--- Dataset entries ---
□ □ □ □ □

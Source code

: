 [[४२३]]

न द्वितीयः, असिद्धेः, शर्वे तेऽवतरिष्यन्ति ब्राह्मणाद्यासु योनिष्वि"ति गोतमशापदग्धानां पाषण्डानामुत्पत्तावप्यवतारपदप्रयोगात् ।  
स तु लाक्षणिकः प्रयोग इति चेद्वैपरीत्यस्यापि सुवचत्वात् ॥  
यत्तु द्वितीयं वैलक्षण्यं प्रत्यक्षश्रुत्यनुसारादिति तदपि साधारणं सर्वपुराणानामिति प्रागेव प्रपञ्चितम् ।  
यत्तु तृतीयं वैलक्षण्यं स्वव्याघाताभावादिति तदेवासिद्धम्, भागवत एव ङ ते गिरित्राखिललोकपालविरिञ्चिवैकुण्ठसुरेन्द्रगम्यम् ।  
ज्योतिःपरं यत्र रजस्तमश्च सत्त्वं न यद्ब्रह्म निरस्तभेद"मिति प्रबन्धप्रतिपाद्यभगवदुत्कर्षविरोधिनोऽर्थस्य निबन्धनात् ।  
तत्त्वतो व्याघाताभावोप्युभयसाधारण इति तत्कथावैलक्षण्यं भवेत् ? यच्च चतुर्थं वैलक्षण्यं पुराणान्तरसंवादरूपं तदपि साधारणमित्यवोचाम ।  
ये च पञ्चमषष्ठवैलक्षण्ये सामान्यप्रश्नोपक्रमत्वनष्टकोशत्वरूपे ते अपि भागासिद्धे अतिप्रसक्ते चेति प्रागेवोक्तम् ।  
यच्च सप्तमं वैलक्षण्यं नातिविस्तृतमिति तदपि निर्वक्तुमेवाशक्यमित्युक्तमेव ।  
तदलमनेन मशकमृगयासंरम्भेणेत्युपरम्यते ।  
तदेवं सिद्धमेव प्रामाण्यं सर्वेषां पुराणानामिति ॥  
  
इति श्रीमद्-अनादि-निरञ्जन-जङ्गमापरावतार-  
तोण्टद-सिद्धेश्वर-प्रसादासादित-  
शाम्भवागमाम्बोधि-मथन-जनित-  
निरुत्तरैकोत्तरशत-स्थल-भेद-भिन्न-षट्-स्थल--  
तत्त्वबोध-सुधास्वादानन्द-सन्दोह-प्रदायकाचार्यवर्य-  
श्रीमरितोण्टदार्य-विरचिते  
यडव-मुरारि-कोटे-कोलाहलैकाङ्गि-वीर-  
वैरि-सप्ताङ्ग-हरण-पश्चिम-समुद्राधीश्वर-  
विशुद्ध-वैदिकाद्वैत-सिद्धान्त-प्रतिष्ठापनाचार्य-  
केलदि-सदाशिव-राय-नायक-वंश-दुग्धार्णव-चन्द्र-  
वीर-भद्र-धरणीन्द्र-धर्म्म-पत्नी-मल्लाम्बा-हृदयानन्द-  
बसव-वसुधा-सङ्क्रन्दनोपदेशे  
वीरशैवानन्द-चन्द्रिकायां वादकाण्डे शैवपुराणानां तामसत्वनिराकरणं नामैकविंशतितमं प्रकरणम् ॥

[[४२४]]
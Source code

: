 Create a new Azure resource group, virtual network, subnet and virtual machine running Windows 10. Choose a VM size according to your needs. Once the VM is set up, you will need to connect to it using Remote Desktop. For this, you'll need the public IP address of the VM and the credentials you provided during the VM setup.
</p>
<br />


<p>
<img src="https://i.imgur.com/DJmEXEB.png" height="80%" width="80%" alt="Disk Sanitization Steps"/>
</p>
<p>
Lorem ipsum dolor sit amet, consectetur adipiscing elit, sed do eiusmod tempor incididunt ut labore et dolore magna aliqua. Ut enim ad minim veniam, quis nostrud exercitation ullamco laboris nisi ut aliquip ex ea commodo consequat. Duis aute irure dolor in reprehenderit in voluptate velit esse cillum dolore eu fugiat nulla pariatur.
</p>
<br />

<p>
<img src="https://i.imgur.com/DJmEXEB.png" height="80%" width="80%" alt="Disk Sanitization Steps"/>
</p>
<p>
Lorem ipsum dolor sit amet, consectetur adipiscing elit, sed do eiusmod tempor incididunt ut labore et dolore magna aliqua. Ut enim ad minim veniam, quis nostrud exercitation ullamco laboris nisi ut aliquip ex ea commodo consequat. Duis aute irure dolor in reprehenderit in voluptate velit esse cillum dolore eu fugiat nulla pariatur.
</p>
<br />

□ □ □ □ □

--- Exercise description ---
From the start of the data to the line that holds "तदलमनेन मशकमृगयासंरम्भेणेत्युपरम्यते ।", retype each line exactly, with both ends included.

--- Your solution ---
Source code

: [[४२३]]

न द्वितीयः, असिद्धेः, शर्वे तेऽवतरिष्यन्ति ब्राह्मणाद्यासु योनिष्वि"ति गोतमशापदग्धानां पाषण्डानामुत्पत्तावप्यवतारपदप्रयोगात् ।  
स तु लाक्षणिकः प्रयोग इति चेद्वैपरीत्यस्यापि सुवचत्वात् ॥  
यत्तु द्वितीयं वैलक्षण्यं प्रत्यक्षश्रुत्यनुसारादिति तदपि साधारणं सर्वपुराणानामिति प्रागेव प्रपञ्चितम् ।  
यत्तु तृतीयं वैलक्षण्यं स्वव्याघाताभावादिति तदेवासिद्धम्, भागवत एव ङ ते गिरित्राखिललोकपालविरिञ्चिवैकुण्ठसुरेन्द्रगम्यम् ।  
ज्योतिःपरं यत्र रजस्तमश्च सत्त्वं न यद्ब्रह्म निरस्तभेद"मिति प्रबन्धप्रतिपाद्यभगवदुत्कर्षविरोधिनोऽर्थस्य निबन्धनात् ।  
तत्त्वतो व्याघाताभावोप्युभयसाधारण इति तत्कथावैलक्षण्यं भवेत् ? यच्च चतुर्थं वैलक्षण्यं पुराणान्तरसंवादरूपं तदपि साधारणमित्यवोचाम ।  
ये च पञ्चमषष्ठवैलक्षण्ये सामान्यप्रश्नोपक्रमत्वनष्टकोशत्वरूपे ते अपि भागासिद्धे अतिप्रसक्ते चेति प्रागेवोक्तम् ।  
यच्च सप्तमं वैलक्षण्यं नातिविस्तृतमिति तदपि निर्वक्तुमेवाशक्यमित्युक्तमेव ।  
तदलमनेन मशकमृगयासंरम्भेणेत्युपरम्यते ।  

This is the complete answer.